## Supplied information
- Opening Delimiter -
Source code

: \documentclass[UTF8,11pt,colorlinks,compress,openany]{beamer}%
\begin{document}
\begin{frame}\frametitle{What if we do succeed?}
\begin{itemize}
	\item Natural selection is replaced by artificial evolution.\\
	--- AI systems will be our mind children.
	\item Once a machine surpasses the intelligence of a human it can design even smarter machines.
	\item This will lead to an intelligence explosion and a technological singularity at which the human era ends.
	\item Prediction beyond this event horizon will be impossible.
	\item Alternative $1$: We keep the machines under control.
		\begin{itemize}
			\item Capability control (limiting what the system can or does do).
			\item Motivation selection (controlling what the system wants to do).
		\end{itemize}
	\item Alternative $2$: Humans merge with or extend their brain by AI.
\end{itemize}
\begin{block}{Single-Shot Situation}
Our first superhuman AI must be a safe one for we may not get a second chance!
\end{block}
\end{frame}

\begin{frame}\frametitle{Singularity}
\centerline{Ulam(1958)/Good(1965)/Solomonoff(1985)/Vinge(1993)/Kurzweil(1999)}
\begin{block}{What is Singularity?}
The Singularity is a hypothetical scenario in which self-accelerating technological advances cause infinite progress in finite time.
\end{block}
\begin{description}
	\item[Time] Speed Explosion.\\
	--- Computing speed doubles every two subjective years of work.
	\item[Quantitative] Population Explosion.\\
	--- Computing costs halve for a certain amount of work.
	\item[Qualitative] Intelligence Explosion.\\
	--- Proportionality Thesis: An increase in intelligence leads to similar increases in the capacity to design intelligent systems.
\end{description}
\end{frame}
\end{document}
- Closing Delimiter -
## Goal of the exercise
In the listing above, locate the line containing "The Singularity is" and the line containing "--- Computing costs". Extract those two lines and every line between them, exactly as written, and only those.

## Solved problem
The Singularity is a hypothetical scenario in which self-accelerating technological advances cause infinite progress in finite time.
\end{block}
\begin{description}
	\item[Time] Speed Explosion.\\
	--- Computing speed doubles every two subjective years of work.
	\item[Quantitative] Population Explosion.\\
	--- Computing costs halve for a certain amount of work.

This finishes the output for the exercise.